Answer:
[tex]\lim_{x\to 0}\dfrac{-7+x}{x^2}=-\infty[/tex]
Step-by-step explanation:
The given limit problem is
[tex]\lim_{x\to 0}\dfrac{-7+x}{x^2}[/tex]
Left hand limit of the function is
[tex]LHL=\lim_{x\to 0^-}\dfrac{-7+x}{x^2}=\lim_{h\to 0}\dfrac{-7+(0-h)}{(0-h)^2}[/tex]

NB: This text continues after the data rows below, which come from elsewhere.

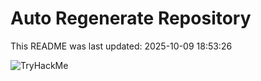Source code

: # Auto Regenerate Repository

This README was last updated: 2025-10-09 18:53:26

 ![TryHackMe](https://tryhackme.com/badge/533634)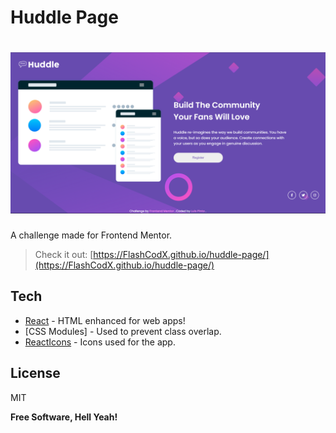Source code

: # Huddle Page

# ![preview](./src/assets/screenshot.png)

A challenge made for Frontend Mentor.

> Check it out: [https://FlashCodX.github.io/huddle-page/](https://FlashCodX.github.io/huddle-page/)

## Tech

- [React] - HTML enhanced for web apps!
- [CSS Modules] - Used to prevent class overlap.
- [ReactIcons] - Icons used for the app.

## License

MIT

**Free Software, Hell Yeah!**

[react]: https://reactjs.org/
[reacticons]: https://react-icons.github.io/react-icons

[tex]LHL=\lim_{h\to 0}\dfrac{-7-h}{h^2}[/tex]
Applying limit, we get
[tex]LHL=-\infty[/tex]
Right hand limit of the function is
[tex]RHL=\lim_{x\to 0^+}\dfrac{-7+x}{x^2}=\lim_{h\to 0}\dfrac{-7+(0+h)}{(0+h)^2}[/tex]
[tex]RHL=\lim_{h\to 0}\dfrac{-7+h}{h^2}[/tex]
Applying limit, we get
[tex]RHL=-\infty[/tex]
Since, LHL=RHL, therefore limit of the function exist at x=0.
Hence, [tex]\lim_{x\to 0}\dfrac{-7+x}{x^2}=-\infty[/tex].